■ **Task goal**: Return every line of the listing that includes the string "subsubsection".

■ **Given entries**:
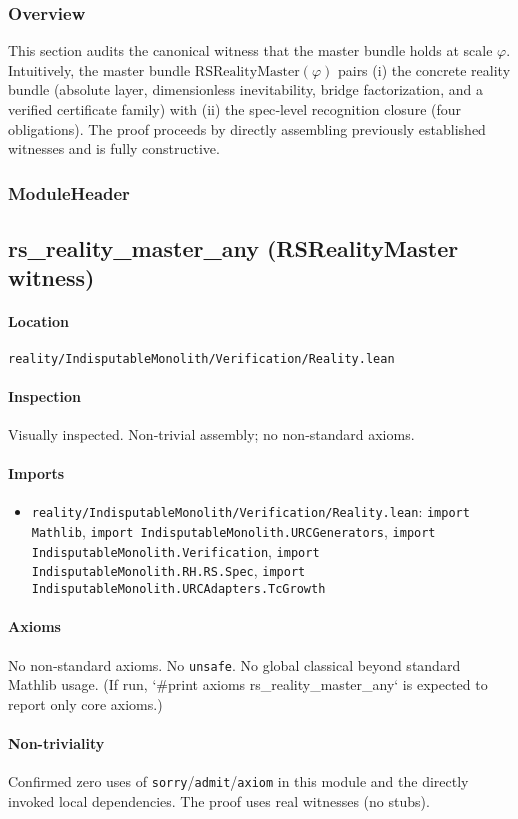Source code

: \documentclass{article}
\newcommand{\FileRef}[1]{\texttt{#1}}
\newcommand{\ModuleHeader}[3]{%
  \subsection{#1}
  \paragraph{Location} \FileRef{#2}\\
  \paragraph{Inspection} #3
}
\begin{document}
\subsubsection{Overview}
This section audits the canonical witness that the master bundle holds at scale \(\varphi\). Intuitively, the master bundle \(\mathrm{RSRealityMaster}(\varphi)\) pairs (i) the concrete reality bundle (absolute layer, dimensionless inevitability, bridge factorization, and a verified certificate family) with (ii) the spec‑level recognition closure (four obligations). The proof proceeds by directly assembling previously established witnesses and is fully constructive.

\subsubsection{ModuleHeader}
\ModuleHeader{rs\_reality\_master\_any (RSRealityMaster witness)}{reality/IndisputableMonolith/Verification/Reality.lean}{Visually inspected. Non‑trivial assembly; no non‑standard axioms.}

\paragraph{Imports}
\begin{itemize}[leftmargin=*]
  \item \FileRef{reality/IndisputableMonolith/Verification/Reality.lean}: \texttt{import Mathlib}, \texttt{import IndisputableMonolith.URCGenerators}, \texttt{import IndisputableMonolith.Verification}, \texttt{import IndisputableMonolith.RH.RS.Spec}, \texttt{import IndisputableMonolith.URCAdapters.TcGrowth}
\end{itemize}

\paragraph{Axioms}
No non‑standard axioms. No \texttt{unsafe}. No global classical beyond standard Mathlib usage. (If run, `#print axioms rs_reality_master_any` is expected to report only core axioms.)

\paragraph{Non-triviality}
Confirmed zero uses of \texttt{sorry}/\texttt{admit}/\texttt{axiom} in this module and the directly invoked local dependencies. The proof uses real witnesses (no stubs).
\end{document}
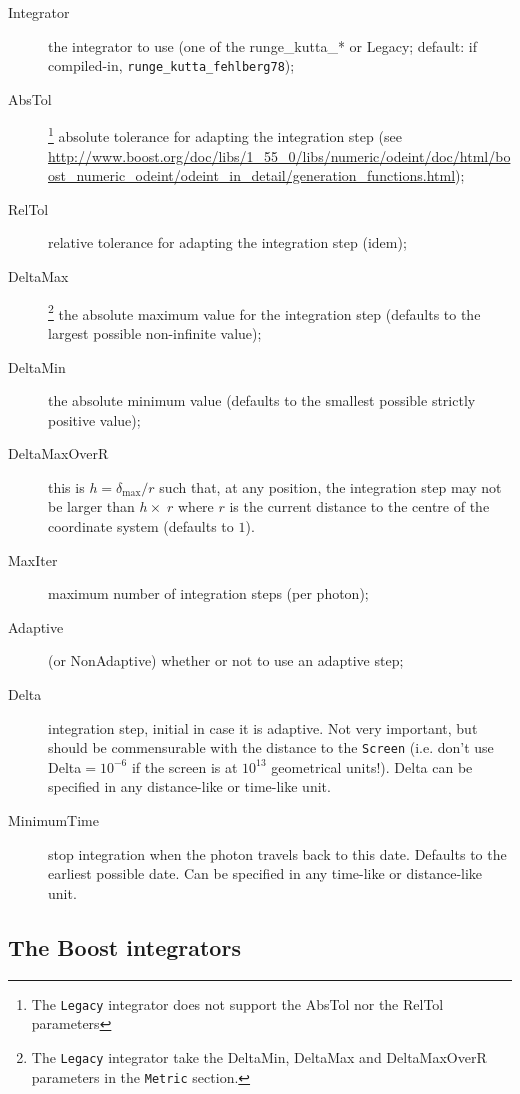 \documentclass[a4paper,12pt]{article}
\begin{document}
\begin{description}
\item[Integrator] the integrator to use (one of the runge\_kutta\_* or
  Legacy; default: if compiled-in, \texttt{runge\_kutta\_fehlberg78});
\item[AbsTol]\footnote{\label{note:abstol}The \texttt{Legacy}
    integrator does not support the AbsTol nor the RelTol parameters}
  absolute tolerance for adapting the integration step (see
  \url{http://www.boost.org/doc/libs/1_55_0/libs/numeric/odeint/doc/html/boost_numeric_odeint/odeint_in_detail/generation_functions.html});
\item[RelTol]\footnotemark[\value{footnote}] relative tolerance for
  adapting the integration step (idem);
\item[DeltaMax]\footnote{The \texttt{Legacy} integrator take the
    DeltaMin, DeltaMax and DeltaMaxOverR parameters in the
    \texttt{Metric} section.} the absolute maximum value for the
  integration step (defaults to the largest possible non-infinite
  value);
\item[DeltaMin]\footnotemark[\value{footnote}] the absolute minimum value (defaults to the smallest
  possible strictly positive value);
\item[DeltaMaxOverR]\footnotemark[\value{footnote}] this is $h=\delta_\text{max}/r$ such that, at any
  position, the integration step may not be larger than $h\times\;r$
  where $r$ is the current distance to the centre of the coordinate
  system (defaults to $1$).
\item[MaxIter] maximum number of integration steps (per photon);
\item[Adaptive] (or NonAdaptive) whether or not to use an adaptive step;
\item[Delta] integration step, initial in case it is adaptive. Not
  very important, but should be commensurable with the distance to the
  \texttt{Screen} (i.e. don't use Delta$=10^{-6}$ if the screen is at
  $10^{13}$ geometrical units!). Delta can be specified in any
  distance-like or time-like unit.
\item[MinimumTime] stop integration when the photon travels back to
  this date. Defaults to the earliest possible date. Can be specified
  in any time-like or distance-like unit.
\end{description}

\subsection{The Boost integrators}
\end{document}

■ **Solution for this problem**:
\subsubsection{Overview}
\subsubsection{ModuleHeader}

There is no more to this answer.